TASK GOAL: Among the lines below, a stretch begins at the one with "It is also used" and ends at the one with "BOT_ALLOWED_IDS: a comma". Repeat that stretch exactly, ends included.
┌─ RECORD EXTRACTS
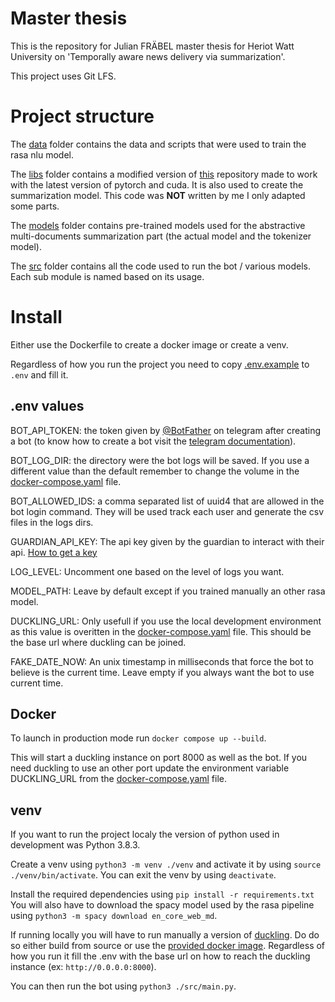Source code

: # Master thesis

This is the repository for Julian FRÄBEL master thesis for Heriot Watt University on 'Temporally aware news delivery via summarization'.

This project uses Git LFS.

# Project structure

The [data](./data) folder contains the data and scripts that were used to train the rasa nlu model.

The [libs](./libs) folder contains a modified version of [this](https://github.com/ramakanth-pasunuru/QmdsCnnIr) repository made to work with the latest version of pytorch and cuda.
It is also used to create the summarization model. This code was **NOT** written by me I only adapted some parts.

The [models](./models) folder contains pre-trained models used for the abstractive multi-documents summarization part (the actual model and the tokenizer model).

The [src](./src) folder contains all the code used to run the bot / various models. Each sub module is named based on its usage.

# Install

Either use the Dockerfile to create a docker image or create a venv.

Regardless of how you run the project you need to copy [.env.example](./.env.example) to `.env` and fill it.

## .env values

BOT_API_TOKEN: the token given by [@BotFather](https://t.me/BotFather) on telegram after creating a bot (to know how to create a bot visit the [telegram documentation](https://core.telegram.org/bots/#3-how-do-i-create-a-bot)).

BOT_LOG_DIR: the directory were the bot logs will be saved. If you use a different value than the default remember to change the volume in the [docker-compose.yaml](./docker-compose.yaml) file.

BOT_ALLOWED_IDS: a comma separated list of uuid4 that are allowed in the bot login command. They will be used track each user and generate the csv files in the logs dirs.

GUARDIAN_API_KEY: The api key given by the guardian to interact with their api. [How to get a key](https://open-platform.theguardian.com/documentation/)

LOG_LEVEL: Uncomment one based on the level of logs you want.

MODEL_PATH: Leave by default except if you trained manually an other rasa model.

DUCKLING_URL: Only usefull if you use the local development environment as this value is overitten in the [docker-compose.yaml](./docker-compose.yaml) file. This should be the base url where duckling can be joined.

FAKE_DATE_NOW: An unix timestamp in milliseconds that force the bot to believe is the current time. Leave empty if you always want the bot to use current time.

## Docker

To launch in production mode run `docker compose up --build`.

This will start a duckling instance on port 8000 as well as the bot.
If you need duckling to use an other port update the environment variable DUCKLING_URL from the [docker-compose.yaml](./docker-compose.yaml) file.

## venv

If you want to run the project localy the version of python used in development was Python 3.8.3.

Create a venv using `python3 -m venv ./venv` and activate it by using `source ./venv/bin/activate`.
You can exit the venv by using `deactivate`.

Install the required dependencies using `pip install -r requirements.txt`
You will also have to download the spacy model used by the rasa pipeline using `python3 -m spacy download en_core_web_md`.

If running locally you will have to run manually a version of [duckling](https://github.com/facebook/duckling).
Do do so either build from source or use the [provided docker image](https://hub.docker.com/repository/docker/eldriann/duckling).
Regardless of how you run it fill the .env with the base url on how to reach the duckling instance (ex: `http://0.0.0.0:8000`).

You can then run the bot using `python3 ./src/main.py`.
└─
WRITTEN ANSWER:
It is also used to create the summarization model. This code was **NOT** written by me I only adapted some parts.

The [models](./models) folder contains pre-trained models used for the abstractive multi-documents summarization part (the actual model and the tokenizer model).

The [src](./src) folder contains all the code used to run the bot / various models. Each sub module is named based on its usage.

# Install

Either use the Dockerfile to create a docker image or create a venv.

Regardless of how you run the project you need to copy [.env.example](./.env.example) to `.env` and fill it.

## .env values

BOT_API_TOKEN: the token given by [@BotFather](https://t.me/BotFather) on telegram after creating a bot (to know how to create a bot visit the [telegram documentation](https://core.telegram.org/bots/#3-how-do-i-create-a-bot)).

BOT_LOG_DIR: the directory were the bot logs will be saved. If you use a different value than the default remember to change the volume in the [docker-compose.yaml](./docker-compose.yaml) file.

BOT_ALLOWED_IDS: a comma separated list of uuid4 that are allowed in the bot login command. They will be used track each user and generate the csv files in the logs dirs.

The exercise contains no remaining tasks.